Feb. 25 (Bloomberg) -- Brazil may pass a law next year requiring power utilities to install electric-vehicle charging stations as the nation seeks to spur investments by carmakers in local factories, according to a lawmaker.
Utilities including Eletropaulo Metropolitana Eletricidade de Sao Paulo SA and Centrais Eletricas de Santa Catarina SA will have to develop the charging infrastructure in urban areas and along public roads, according to Onofre Santo Agostini, a member of the lower house who represents the Social Democratic Party, known as PSD, in Santa Catarina state. Agostini co-authored the bill with Heuler Cruvinel, also of the PSD.
Carmakers will only develop new production lines for electric cars if the infrastructure is in place to support the vehicles, Agostini said in a telephone interview today from Brasilia.

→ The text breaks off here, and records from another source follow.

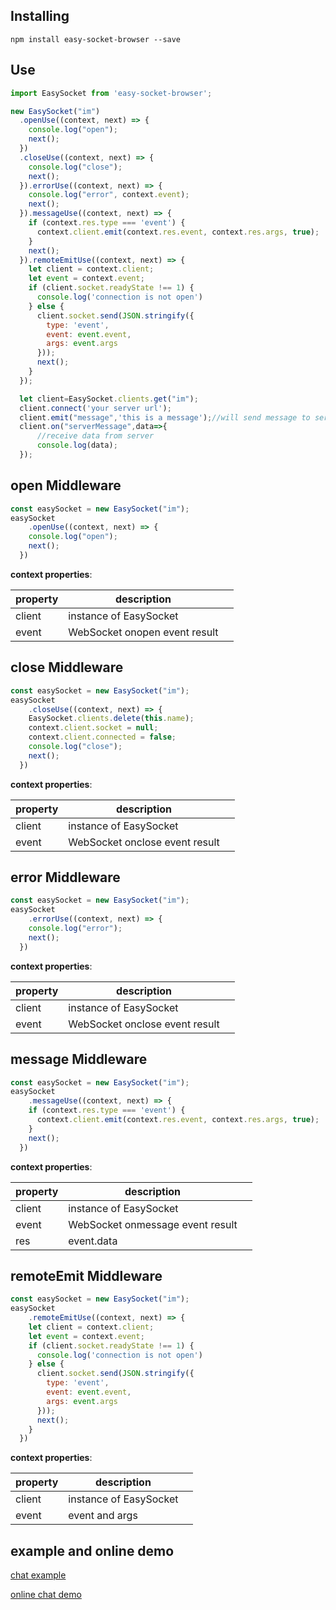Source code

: ## Installing

```
npm install easy-socket-browser --save
```

## Use
```js
import EasySocket from 'easy-socket-browser';

new EasySocket("im")
  .openUse((context, next) => {
    console.log("open");
    next();
  })
  .closeUse((context, next) => {
    console.log("close");
    next();
  }).errorUse((context, next) => {
    console.log("error", context.event);
    next();
  }).messageUse((context, next) => {
    if (context.res.type === 'event') {
      context.client.emit(context.res.event, context.res.args, true);
    }
    next();
  }).remoteEmitUse((context, next) => {
    let client = context.client;
    let event = context.event;
    if (client.socket.readyState !== 1) {
      console.log('connection is not open')
    } else {
      client.socket.send(JSON.stringify({
        type: 'event',
        event: event.event,
        args: event.args
      }));
      next();
    }
  });

  let client=EasySocket.clients.get("im");
  client.connect('your server url');
  client.emit("message",'this is a message');//will send message to server
  client.on("serverMessage",data=>{
      //receive data from server
      console.log(data);
  });
```

## open Middleware

```js
const easySocket = new EasySocket("im");
easySocket
    .openUse((context, next) => {
    console.log("open");
    next();
  })
```

**context properties**:

| property | description |  |
| ------ | ------ | ------ |
| client | instance of EasySocket ||
| event | WebSocket onopen event result ||

## close Middleware

```js
const easySocket = new EasySocket("im");
easySocket
    .closeUse((context, next) => {
    EasySocket.clients.delete(this.name);
    context.client.socket = null;
    context.client.connected = false;
    console.log("close");
    next();
  })
```

**context properties**:

| property | description |  |
| ------ | ------ | ------ |
| client | instance of EasySocket ||
| event | WebSocket onclose event result ||

## error Middleware
```js
const easySocket = new EasySocket("im");
easySocket
    .errorUse((context, next) => {
    console.log("error");
    next();
  })
```

**context properties**:

| property | description |  |
| ------ | ------ | ------ |
| client | instance of EasySocket ||
| event | WebSocket onclose event result ||



## message Middleware
```js
const easySocket = new EasySocket("im");
easySocket
    .messageUse((context, next) => {
    if (context.res.type === 'event') {
      context.client.emit(context.res.event, context.res.args, true);
    }
    next();
  })
```

**context properties**:

| property | description |  |
| ------ | ------ | ------ |
| client | instance of EasySocket ||
| event | WebSocket onmessage event result ||
| res | event.data ||


## remoteEmit Middleware
```js
const easySocket = new EasySocket("im");
easySocket
    .remoteEmitUse((context, next) => {
    let client = context.client;
    let event = context.event;
    if (client.socket.readyState !== 1) {
      console.log('connection is not open')
    } else {
      client.socket.send(JSON.stringify({
        type: 'event',
        event: event.event,
        args: event.args
      }));
      next();
    }
  })
```
**context properties**:

| property | description |  |
| ------ | ------ | ------ |
| client | instance of EasySocket ||
| event | event and args ||


## example and online demo

[chat example](https://github.com/wjkang/lazy-mock-im)

[online chat demo](http://jaycewu.coding.me/easy-socket-chat/#/)








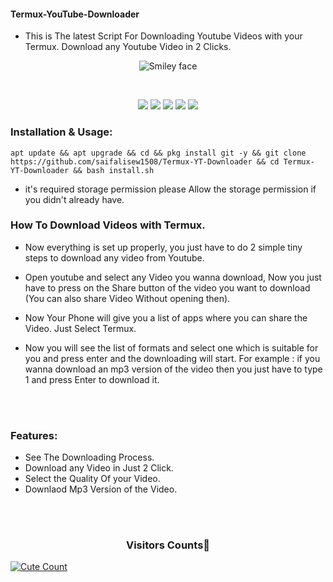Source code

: #### Termux-YouTube-Downloader
- This is The latest Script For Downloading Youtube Videos with your Termux. Download any Youtube Video in 2 Clicks.
<p align="center">
  <img alt="Smiley face" src="https://te.legra.ph/file/b6181094ff11e837ceb38.jpg">
</p>
<br>

<p align="center">
  <img src="https://img.shields.io/badge/Maintained%3F-Yes-cyan?style=for-the-badge">
  <img src="https://img.shields.io/github/license/saifalisew1508/Termux-YT-Downloader?style=for-the-badge">
  <img src="https://img.shields.io/github/issues/saifalisew1508/Termux-YT-Downloader?color=violet&style=for-the-badge">
  <img src="https://img.shields.io/github/forks/saifalisew1508/Termux-YT-Downloader?color=teal&style=for-the-badge">
  <img src="https://img.shields.io/github/stars/saifalisew1508/Termux-YT-Downloader?style=for-the-badge">
</p>

### Installation & Usage:

```
apt update && apt upgrade && cd && pkg install git -y && git clone https://github.com/saifalisew1508/Termux-YT-Downloader && cd Termux-YT-Downloader && bash install.sh
```
- it's required storage permission please Allow the storage permission if you didn't already have.

### How To Download Videos with Termux.

- Now everything is set up properly, you just have to do 2 simple tiny steps to download any video from Youtube.

- Open youtube and select any Video you wanna download, Now you just have to press on the Share button of the video you want to download (You can also share Video Without opening then). 

- Now Your Phone will give you a list of apps where you can share the Video. Just Select Termux.

- Now you will see the list of formats and select one which is suitable for you and press enter and the downloading will start. For example : if you wanna download an mp3 version of the video then you just have to type 1 and press Enter to download it.


<br>
<br>

### Features:
- See The Downloading Process.
- Download any Video in Just 2 Click.
- Select the Quality Of your Video.
- Downlaod Mp3 Version of the Video.

<br>
<br>


<h3 align="center">Visitors Counts👀</h3>
<a href="https://github.com/saifalisew1508/Termux-YT-Downloader"><img alt="Cute Count" src="https://count.getloli.com/get/@Termux-YT-Downloader?theme=rule34" /></a>
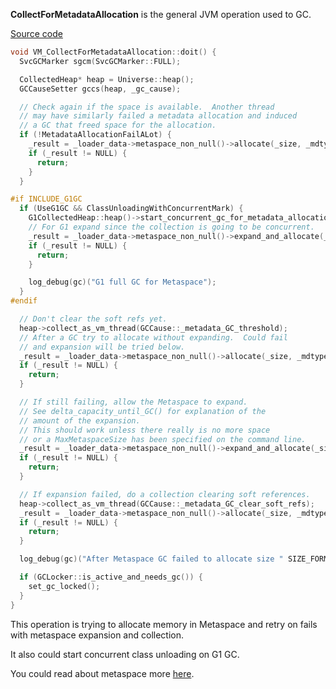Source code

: **CollectForMetadataAllocation** is the general JVM operation used to GC.

[Source code](https://github.com/openjdk/jdk/blob/master/src/hotspot/share/gc/shared/gcVMOperations.cpp)

```C++
void VM_CollectForMetadataAllocation::doit() {
  SvcGCMarker sgcm(SvcGCMarker::FULL);

  CollectedHeap* heap = Universe::heap();
  GCCauseSetter gccs(heap, _gc_cause);

  // Check again if the space is available.  Another thread
  // may have similarly failed a metadata allocation and induced
  // a GC that freed space for the allocation.
  if (!MetadataAllocationFailALot) {
    _result = _loader_data->metaspace_non_null()->allocate(_size, _mdtype);
    if (_result != NULL) {
      return;
    }
  }

#if INCLUDE_G1GC
  if (UseG1GC && ClassUnloadingWithConcurrentMark) {
    G1CollectedHeap::heap()->start_concurrent_gc_for_metadata_allocation(_gc_cause);
    // For G1 expand since the collection is going to be concurrent.
    _result = _loader_data->metaspace_non_null()->expand_and_allocate(_size, _mdtype);
    if (_result != NULL) {
      return;
    }

    log_debug(gc)("G1 full GC for Metaspace");
  }
#endif

  // Don't clear the soft refs yet.
  heap->collect_as_vm_thread(GCCause::_metadata_GC_threshold);
  // After a GC try to allocate without expanding.  Could fail
  // and expansion will be tried below.
  _result = _loader_data->metaspace_non_null()->allocate(_size, _mdtype);
  if (_result != NULL) {
    return;
  }

  // If still failing, allow the Metaspace to expand.
  // See delta_capacity_until_GC() for explanation of the
  // amount of the expansion.
  // This should work unless there really is no more space
  // or a MaxMetaspaceSize has been specified on the command line.
  _result = _loader_data->metaspace_non_null()->expand_and_allocate(_size, _mdtype);
  if (_result != NULL) {
    return;
  }

  // If expansion failed, do a collection clearing soft references.
  heap->collect_as_vm_thread(GCCause::_metadata_GC_clear_soft_refs);
  _result = _loader_data->metaspace_non_null()->allocate(_size, _mdtype);
  if (_result != NULL) {
    return;
  }

  log_debug(gc)("After Metaspace GC failed to allocate size " SIZE_FORMAT, _size);

  if (GCLocker::is_active_and_needs_gc()) {
    set_gc_locked();
  }
}
```

This operation is trying to allocate memory in Metaspace and
retry on fails with metaspace expansion and collection.

It also could start concurrent class unloading on G1 GC.

You could read about metaspace more [here](https://poonamparhar.github.io/understanding-metaspace-gc-logs/).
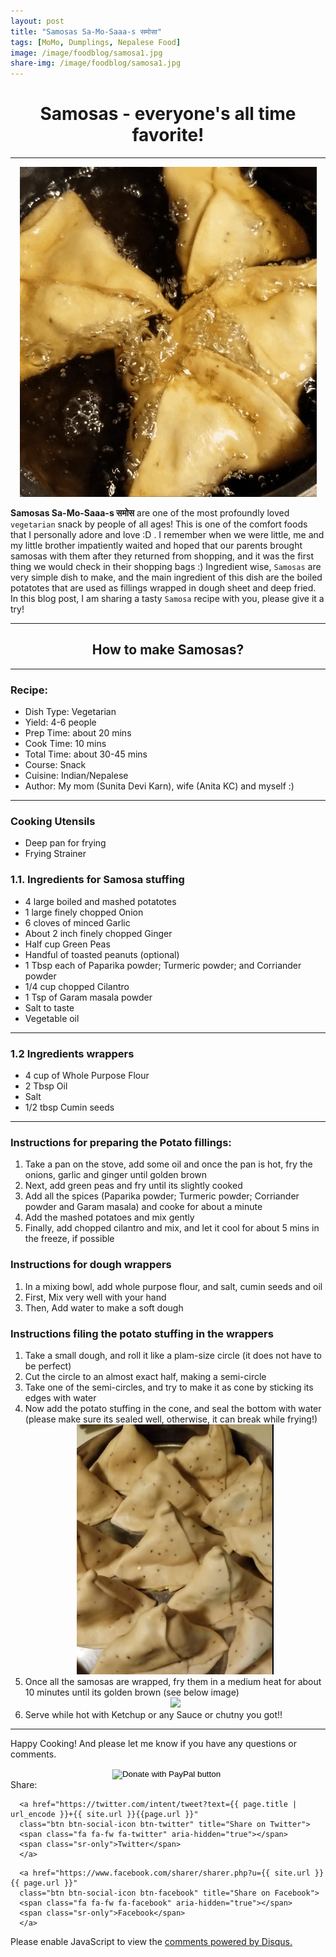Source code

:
 ```yaml
---
layout: post
title: "Samosas Sa-Mo-Saaa-s समोसा"
tags: [MoMo, Dumplings, Nepalese Food]
image: /image/foodblog/samosa1.jpg
share-img: /image/foodblog/samosa1.jpg
---
```


<center><h1> Samosas - everyone's all time favorite! </h1> </center>
<hr>
<center> <img src="/image/foodblog/samosa3.gif"></center>

__Samosas Sa-Mo-Saaa-s समोस__ are one of the most profoundly loved `vegetarian` snack by people of all ages! This is one of the comfort foods that I personally adore and love :D . I remember when we were little, me and my little brother impatiently waited and hoped that our parents brought samosas with them after they returned from shopping, and it was the first thing we would check in their shopping bags :) Ingredient wise, `Samosas` are very simple dish to make, and the main ingredient of this dish are the boiled potatotes that are used as fillings wrapped in dough sheet and deep fried. In this blog post, I am sharing a tasty `Samosa` recipe with you, please give it a try!
<hr>


<center><h2> How to make Samosas?</h2></center>
<hr>

<h3> Recipe: </h3>

<ul>
  <li> Dish Type: Vegetarian </li>
  <li> Yield: 4-6 people </li>
  <li> Prep Time: about 20 mins </li>
  <li> Cook Time: 10 mins </li>
  <li> Total Time:  about 30-45 mins </li>
  <li> Course:  Snack </li>
  <li> Cuisine: Indian/Nepalese  </li>
  <li> Author: My mom (Sunita Devi Karn), wife (Anita KC) and myself :) </li>
</ul>
<hr>

<h3> Cooking Utensils </h3>
<ul>
    <li> Deep pan for frying </li>
    <li> Frying Strainer </li>
</ul>
    
<h3> 1.1. Ingredients for Samosa stuffing</h3>

<ul>
    <li> 4 large boiled and mashed potatotes </li>
    <li> 1 large finely chopped Onion </li>
    <li> 6 cloves of minced Garlic</li>
    <li> About 2 inch finely chopped Ginger </li>
    <li> Half cup Green Peas</li>
    <li> Handful of toasted peanuts (optional)</li>
    <li> 1 Tbsp each of Paparika powder; Turmeric powder; and Corriander powder </li>
    <li> 1/4 cup chopped Cilantro </li>
    <li> 1 Tsp of Garam masala powder </li>
    <li> Salt to taste </li>
    <li> Vegetable oil </li>
</ul>

<hr>

<h3> 1.2 Ingredients wrappers </h3>

<ul>
    <li> 4 cup of Whole Purpose Flour </li>
    <li> 2 Tbsp Oil</li>
    <li> Salt</li>
    <li> 1/2 tbsp Cumin seeds </li>

</ul>

<hr>

<h3> Instructions for preparing the Potato fillings:</h3>

<ol>
  <li> Take a pan on the stove, add some oil and once the pan is hot, fry the onions, garlic and ginger until golden brown</li>
  <li> Next, add green peas and fry until its slightly cooked </li>
  <li> Add all the spices (Paparika powder; Turmeric powder; Corriander powder and Garam masala) and cooke for about a minute </li>
  <li> Add the mashed potatoes and mix gently </li>
  <li> Finally, add chopped cilantro and mix, and let it cool for about 5 mins in the freeze, if possible </li>
</ol>

<h3> Instructions for dough wrappers</h3>
  <ol>
    <li> In a mixing bowl, add whole purpose flour, and salt, cumin seeds and oil </li>
    <li> First, Mix very well with your hand </li>
    <li> Then, Add water to make a soft dough </li>
  </ol>
  
<h3> Instructions filing the potato stuffing in the wrappers</h3>
  <ol>
    <li> Take a small dough, and roll it like a plam-size circle (it does not have to be perfect)</li>
    <li> Cut the circle to an almost exact half, making a semi-circle </li>
    <li> Take one of the semi-circles, and try to make it as cone by sticking its edges with water </li>
    <li> Now add the potato stuffing in the cone, and seal the bottom with water (please make sure its sealed well, otherwise, it can         break while frying!) </li>
    <center><img src="/image/foodblog/samosa2.JPG" width="auto" height="400" ></center>
    <li> Once all the samosas are wrapped, fry them in a medium heat for about 10 minutes until its golden brown (see below image) </li>
    <center><img src="/image/foodblog/samosa4.jpg" width="auto" height="200"></center>
    <li> Serve while hot with Ketchup or any Sauce or chutny you got!!  </li>
  </ol>
<hr>

<p> Happy Cooking! And please let me know if you have any questions or comments.</p>

<center>
<form action="https://www.paypal.com/cgi-bin/webscr" method="post" target="_top">
<input type="hidden" name="cmd" value="_donations" />
<input type="hidden" name="business" value="8ZF7YRTZ42EKU" />
<input type="hidden" name="item_name" value="To support the education for all." />
<input type="hidden" name="currency_code" value="USD" />
<input type="image" src="https://www.paypalobjects.com/en_US/i/btn/btn_donateCC_LG.gif" border="0" name="submit" title="PayPal - The safer, easier way to pay online!" alt="Donate with PayPal button" />
<img alt="" border="0" src="https://www.paypal.com/en_US/i/scr/pixel.gif" width="1" height="1" />
</form>
</center>

<!--- Sharing ----------------------------------->
<section id = "social-share-section">
  <span class="sr-only">Share: </span>

  
<!--- Share on Twitter -->
      <a href="https://twitter.com/intent/tweet?text={{ page.title | url_encode }}+{{ site.url }}{{page.url }}"
      class="btn btn-social-icon btn-twitter" title="Share on Twitter">
      <span class="fa fa-fw fa-twitter" aria-hidden="true"></span>
      <span class="sr-only">Twitter</span>
      </a>

<!--- Share on Facebook -->
      <a href="https://www.facebook.com/sharer/sharer.php?u={{ site.url }}{{ page.url }}"
      class="btn btn-social-icon btn-facebook" title="Share on Facebook">
      <span class="fa fa-fw fa-facebook" aria-hidden="true"></span>
      <span class="sr-only">Facebook</span>
      </a>
</section>

  
<div class="disqus-comments">
          
<div class="comments">
    <div id="disqus_thread"></div>
    <script type="text/javascript">
        var disqus_shortname = 'avikarn';
            var url_parts = window.location.href.split("?");
            url_parts = url_parts[0].split("#");
            disqus_url = url_parts[0];
            disqus_url = disqus_url.replace(/(\/)*$/, "/");
            disqus_url = disqus_url.replace(/https:\/\//, "http:\/\/");
            if (disqus_url.substr(-9) == "projects/") {
                disqus_url = disqus_url.substr(0, disqus_url.length - 1);
            }

        (function() {
            var dsq = document.createElement('script'); dsq.type = 'text/javascript'; dsq.async = true;
            dsq.src = '//' + disqus_shortname + '.disqus.com/embed.js';
            (document.getElementsByTagName('head')[0] || document.getElementsByTagName('body')[0]).appendChild(dsq);
        })();
  </script>
    <noscript>Please enable JavaScript to view the <a href="https://disqus.com/?ref_noscript">comments powered by Disqus.</a></noscript>
  </div>
</div>

<p><script type="text/javascript" src="//ra.revolvermaps.com/0/0/6.js?i=0rn8vq73z9x&amp;m=7&amp;c=ff0000&amp;cr1=ffffff&amp;f=arial&amp;l=1" async="async"></script></p>


<!-- Global site tag (gtag.js) - Google Analytics -->
<script async src="https://www.googletagmanager.com/gtag/js?id=UA-123359651-1"></script>
<script>
  window.dataLayer = window.dataLayer || [];
  function gtag(){dataLayer.push(arguments);}
  gtag('js', new Date());
  gtag('config', 'UA-123359651-1');
</script>

<script async src="//pagead2.googlesyndication.com/pagead/js/adsbygoogle.js"></script>
<script>
  (adsbygoogle = window.adsbygoogle || []).push({
    google_ad_client: "ca-pub-5126027065024936",
    enable_page_level_ads: true
  });
</script>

“No one’s going to invest if there isn’t a law in place mandating the creation of this infrastructure,” he said.
The law also requires the government to promote the installation of recharge points in residential areas and garages, according to the bill.
The legislation needs to be approved by three lower-house commissions before it moves to the Senate for a vote, which may happen by the end of the year, he said.
Europe has more than 1,500 charging stations for electric vehicles and is installing more, according to the bill.